If the Goods delivered pursuant to this Purchase Order fail to conform to the Warranty, in addition to any other rights it may have at law or in equity, Buyer has the right, at its sole election, to: (i) return the Goods and receive a replacement at Supplier’s expense; (ii) return the Goods to Supplier at Supplier’s expense; (iii) obtain a refund of the Price; or (iv) retain all or a portion of the Goods at an adjusted price.  In all cases, Buyer shall be reimbursed by Supplier for all of its expenses incurred by Buyer in connection with the handling and transporting of any such nonconforming Goods and additional expenses incurred by Buyer as a result of nonconformance of the Goods.  Supplier shall assume all risk of loss or damage in transit with regard to Goods returned by Buyer. 

 

12. Recall

In the event of a recall of the Goods, Supplier will bear all costs and expenses of such recall, including but not limited to costs of notifying Buyer’s customers, refunds, return of Goods, lost profits, and other damages incurred as the result of the recall. 

 

13. Intellectual Property

Each Party owns or has a license to use its respective patents, trademarks, drawings, inventions, copyrights, samples, processes, designs, design rights, trade secrets, specifications, instruction manuals, technology, materials, know-how, information, data, improvements and writings (“Intellectual Property”) created or developed prior to entering into the Purchase Order including all modifications, improvements or changes in or to such pre-existing Intellectual Property.  To the extent that any pre-existing materials owned by Supplier are contained in or used in connection with the Goods (“Supplier’s Pre-Existing IP”), Supplier grants to Buyer a worldwide, irrevocable, non-exclusive, transferrable, royalty-free, perpetual right and license to and to authorize its customers and their end users to) use, execute, reproduce, display, perform, distribute and prepare derivative works of Supplier’s Pre-Existing IP.

 

14. IEWC Quality Clauses

  1. Any Product requiring special equipment or personnel qualifications or Quality Management System requirements will be stated on the Purchase Order.

  2. Supplier must have qualified personnel perform set tasks.

  3. Supplier shall have a registered Quality Management System and submit the necessary registrations to IEWC’s quality department.

  4. Supplier shall review and agree to the clauses and specifications on a Purchase Order prior to shipment.

  5. Supplier shall maintain Product data on file for a minimum of five (5) years after the last shipment.

  6. Changes / modifications to Products supplied to IEWC will be permitted, as long as Supplier provides written communication to IEWC and has been acknowledged and approved in writing by IEWC.

  7. Supplier shall not make any change or modification to any Product form, fit, function or the description, change in manufacturing location without IEWC’s prior written approval.

  8. Supplier shall advise its subcontractors and suppliers of the terms of this Purchase order and shall require their compliance with its terms.
 

15. Construction Products Regulation (CPR)

IEWC has obtained Construction Products Regulation (CPR) certification for many products specifically designed for construction use in the European Union.
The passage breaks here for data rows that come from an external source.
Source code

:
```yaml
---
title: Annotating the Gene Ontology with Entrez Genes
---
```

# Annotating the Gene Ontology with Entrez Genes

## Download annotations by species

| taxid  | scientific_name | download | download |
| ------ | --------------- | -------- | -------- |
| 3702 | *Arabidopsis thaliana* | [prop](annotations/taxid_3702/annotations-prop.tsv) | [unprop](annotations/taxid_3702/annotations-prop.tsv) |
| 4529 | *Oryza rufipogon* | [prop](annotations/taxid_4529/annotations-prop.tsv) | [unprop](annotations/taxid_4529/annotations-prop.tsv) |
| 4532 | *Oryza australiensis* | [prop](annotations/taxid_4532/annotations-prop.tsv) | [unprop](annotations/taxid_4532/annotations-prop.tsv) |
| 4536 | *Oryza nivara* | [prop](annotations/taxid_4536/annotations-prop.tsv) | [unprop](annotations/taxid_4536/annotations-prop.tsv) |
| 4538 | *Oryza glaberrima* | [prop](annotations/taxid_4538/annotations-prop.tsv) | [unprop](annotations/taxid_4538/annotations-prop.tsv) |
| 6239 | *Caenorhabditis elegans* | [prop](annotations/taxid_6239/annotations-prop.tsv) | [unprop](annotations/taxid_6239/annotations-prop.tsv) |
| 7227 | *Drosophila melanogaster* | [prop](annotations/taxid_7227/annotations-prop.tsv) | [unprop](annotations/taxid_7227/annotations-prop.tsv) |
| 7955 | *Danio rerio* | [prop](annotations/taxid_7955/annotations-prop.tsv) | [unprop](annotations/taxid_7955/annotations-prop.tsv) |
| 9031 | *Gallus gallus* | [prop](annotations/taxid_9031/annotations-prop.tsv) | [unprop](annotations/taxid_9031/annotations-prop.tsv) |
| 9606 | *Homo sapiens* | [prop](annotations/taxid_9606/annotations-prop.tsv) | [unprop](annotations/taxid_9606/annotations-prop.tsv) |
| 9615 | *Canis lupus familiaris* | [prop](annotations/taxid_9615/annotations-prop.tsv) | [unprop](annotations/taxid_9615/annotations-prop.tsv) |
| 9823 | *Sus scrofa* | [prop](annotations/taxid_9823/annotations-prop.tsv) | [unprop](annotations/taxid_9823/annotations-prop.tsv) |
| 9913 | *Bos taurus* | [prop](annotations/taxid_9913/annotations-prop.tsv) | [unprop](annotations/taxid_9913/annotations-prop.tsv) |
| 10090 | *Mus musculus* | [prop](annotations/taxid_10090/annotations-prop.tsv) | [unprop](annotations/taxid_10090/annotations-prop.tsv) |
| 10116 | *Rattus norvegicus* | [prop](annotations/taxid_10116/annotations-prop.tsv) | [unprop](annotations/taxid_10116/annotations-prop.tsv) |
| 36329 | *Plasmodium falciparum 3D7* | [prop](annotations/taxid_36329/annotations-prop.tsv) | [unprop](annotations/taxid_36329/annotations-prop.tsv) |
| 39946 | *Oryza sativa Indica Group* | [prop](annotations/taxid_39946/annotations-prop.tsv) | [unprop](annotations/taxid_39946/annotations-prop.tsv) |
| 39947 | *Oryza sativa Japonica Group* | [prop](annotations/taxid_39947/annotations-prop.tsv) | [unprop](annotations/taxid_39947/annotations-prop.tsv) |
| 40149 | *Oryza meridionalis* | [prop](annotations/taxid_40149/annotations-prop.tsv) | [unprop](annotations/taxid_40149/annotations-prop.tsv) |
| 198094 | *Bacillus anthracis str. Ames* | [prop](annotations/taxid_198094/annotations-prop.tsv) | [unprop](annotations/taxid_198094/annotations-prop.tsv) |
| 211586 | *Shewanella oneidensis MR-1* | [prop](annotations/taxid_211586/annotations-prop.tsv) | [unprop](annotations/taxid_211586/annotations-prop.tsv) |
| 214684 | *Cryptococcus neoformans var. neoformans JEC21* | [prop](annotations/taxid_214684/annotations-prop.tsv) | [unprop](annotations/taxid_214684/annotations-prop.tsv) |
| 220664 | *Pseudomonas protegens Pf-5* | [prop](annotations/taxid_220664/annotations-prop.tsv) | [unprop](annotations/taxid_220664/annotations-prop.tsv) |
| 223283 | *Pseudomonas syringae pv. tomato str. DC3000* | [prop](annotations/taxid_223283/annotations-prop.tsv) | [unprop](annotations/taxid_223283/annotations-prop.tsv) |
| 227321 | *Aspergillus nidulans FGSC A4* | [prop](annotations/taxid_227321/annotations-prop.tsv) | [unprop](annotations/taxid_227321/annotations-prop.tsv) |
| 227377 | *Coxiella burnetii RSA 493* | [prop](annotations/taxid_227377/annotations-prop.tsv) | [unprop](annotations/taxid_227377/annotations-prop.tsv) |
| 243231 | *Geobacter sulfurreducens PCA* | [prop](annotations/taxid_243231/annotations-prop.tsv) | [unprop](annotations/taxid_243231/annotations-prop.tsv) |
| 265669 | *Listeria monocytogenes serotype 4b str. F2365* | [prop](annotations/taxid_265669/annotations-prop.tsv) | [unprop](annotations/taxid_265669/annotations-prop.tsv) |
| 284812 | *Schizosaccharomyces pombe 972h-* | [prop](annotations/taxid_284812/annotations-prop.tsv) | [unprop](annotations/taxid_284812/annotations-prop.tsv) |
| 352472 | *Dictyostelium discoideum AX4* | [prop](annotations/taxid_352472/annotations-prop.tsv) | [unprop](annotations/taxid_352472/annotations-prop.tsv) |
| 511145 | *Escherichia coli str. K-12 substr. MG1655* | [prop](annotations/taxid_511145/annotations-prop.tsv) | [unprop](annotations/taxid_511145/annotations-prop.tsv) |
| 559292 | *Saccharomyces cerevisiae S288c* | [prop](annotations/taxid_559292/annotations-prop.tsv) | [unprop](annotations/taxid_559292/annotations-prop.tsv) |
For all such products, IEWC carries the Document of Performance (DOP) from the original manufacturer on file, and such document is available to any customer who may request it for their own records. In addition, all product packaging is marked and labeled per CPR standards including the manufacturer name, country of manufacture, DOP number, and CE mark. We hereby certify that such products, properly marked, meet the CPR standards per the original manufacturers’ certifications.

 

16. Aerospace & Defense Suppliers

The Following requirements are applicable to Aerospace and Defense Suppliers:

  1. Product Specifications:  Suppliers are required to manufacture product as per Specifications, Drawings that were provided by IEWC and their Customers. Suppliers are also required to manufacture product as per any special customer requirements listed on the IEWC Purchase Order.

  2. Nonconforming Product and Product Change Notifications: After shipping product to IEWC, if the supplier identifies that product is defective, then the supplier need to notify IEWC about the nonconforming product immediately along with all the information related to the nonconformance.  After reviewing the nonconformance, IEWC will provide the disposition.

    Any Changes/modifications to products supplied to IEWC will be permitted only after the change requests are approved by IEWC Sourcing and Quality Departments. If any change / modification in product form, fit, or function are desired by our suppliers, a description of the changed specification must be submitted in writing to the IEWC Sourcing Department using IEWC Supplier Change Request Notification form. The Sourcing department will work with concerned IEWC functions (Sales, Marketing and Quality Assurance) in processing the change request.

    A product change/modification is described as, but not necessarily limited to, changes in compound, strand construction, shield construction, surface printing, certifications, and put-ups. If needed IEWC Sourcing and Quality Assurance departments will ask for further dialogue with the supplier prior to implementation of the change.

  3. Records Retention: Suppliers are required to retain all records for a minimum of 10 years.

  4. Right of Access to Supplier Facilities:  If required by IEWC, Suppliers shall provide right of access to IEWC and IEWC Customers and regulatory authorities to the applicable areas of the facilities and their supply chain involved in the specific order and to all applicable records of the order.

  5. Counterfeit Parts:  IEWC requires suppliers to implement necessary process controls in their supply chain and ensure that no counterfeit parts are delivered to IEWC.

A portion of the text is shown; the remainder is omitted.